Work out the number of lines below containing the word "threats" and give nothing besides it.

**INPUT FOR THIS TASK**
—————

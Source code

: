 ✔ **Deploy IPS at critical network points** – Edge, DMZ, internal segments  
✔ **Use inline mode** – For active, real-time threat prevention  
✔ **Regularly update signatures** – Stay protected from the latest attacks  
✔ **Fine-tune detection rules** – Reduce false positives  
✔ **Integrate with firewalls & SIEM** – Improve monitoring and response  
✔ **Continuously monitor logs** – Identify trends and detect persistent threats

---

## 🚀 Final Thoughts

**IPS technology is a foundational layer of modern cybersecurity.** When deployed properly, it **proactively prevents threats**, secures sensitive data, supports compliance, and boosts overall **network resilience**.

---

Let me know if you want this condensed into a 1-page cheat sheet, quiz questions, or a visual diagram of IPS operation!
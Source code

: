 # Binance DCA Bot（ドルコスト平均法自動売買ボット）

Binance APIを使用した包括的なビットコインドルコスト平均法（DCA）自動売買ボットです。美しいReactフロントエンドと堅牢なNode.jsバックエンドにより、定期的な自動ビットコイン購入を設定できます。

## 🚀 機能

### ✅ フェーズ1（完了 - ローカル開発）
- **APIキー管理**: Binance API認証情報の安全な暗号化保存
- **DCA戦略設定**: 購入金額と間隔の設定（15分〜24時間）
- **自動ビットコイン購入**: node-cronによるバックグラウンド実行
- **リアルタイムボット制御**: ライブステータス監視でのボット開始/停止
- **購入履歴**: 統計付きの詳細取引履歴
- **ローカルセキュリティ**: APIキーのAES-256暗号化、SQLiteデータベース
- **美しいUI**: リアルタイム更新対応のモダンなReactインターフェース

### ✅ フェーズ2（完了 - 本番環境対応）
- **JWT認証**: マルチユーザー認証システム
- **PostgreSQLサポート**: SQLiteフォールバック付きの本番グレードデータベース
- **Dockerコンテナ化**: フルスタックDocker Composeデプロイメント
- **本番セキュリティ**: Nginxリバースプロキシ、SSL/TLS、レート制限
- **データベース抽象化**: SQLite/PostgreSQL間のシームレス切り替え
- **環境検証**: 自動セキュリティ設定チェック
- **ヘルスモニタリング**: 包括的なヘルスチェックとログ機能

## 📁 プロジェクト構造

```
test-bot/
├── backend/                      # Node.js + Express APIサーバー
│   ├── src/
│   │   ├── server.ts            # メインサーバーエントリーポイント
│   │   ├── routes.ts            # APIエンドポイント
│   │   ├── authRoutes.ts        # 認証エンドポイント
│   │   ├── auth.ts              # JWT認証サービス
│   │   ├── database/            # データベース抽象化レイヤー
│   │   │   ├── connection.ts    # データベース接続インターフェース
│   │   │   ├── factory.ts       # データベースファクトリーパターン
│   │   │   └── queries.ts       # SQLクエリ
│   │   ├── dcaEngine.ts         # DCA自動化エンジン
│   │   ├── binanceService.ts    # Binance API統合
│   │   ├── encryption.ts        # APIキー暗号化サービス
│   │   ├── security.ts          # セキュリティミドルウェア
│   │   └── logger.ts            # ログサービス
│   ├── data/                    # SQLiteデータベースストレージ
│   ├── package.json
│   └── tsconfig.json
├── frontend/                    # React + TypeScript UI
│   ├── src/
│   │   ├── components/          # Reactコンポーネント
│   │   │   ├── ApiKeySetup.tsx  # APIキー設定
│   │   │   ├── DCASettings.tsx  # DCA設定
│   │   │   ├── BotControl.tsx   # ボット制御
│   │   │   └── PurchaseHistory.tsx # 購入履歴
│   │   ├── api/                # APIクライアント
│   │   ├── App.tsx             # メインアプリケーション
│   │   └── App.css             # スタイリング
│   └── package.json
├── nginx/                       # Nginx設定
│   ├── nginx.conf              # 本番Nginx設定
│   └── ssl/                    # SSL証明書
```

—————

**WRITTEN SOLUTION**
2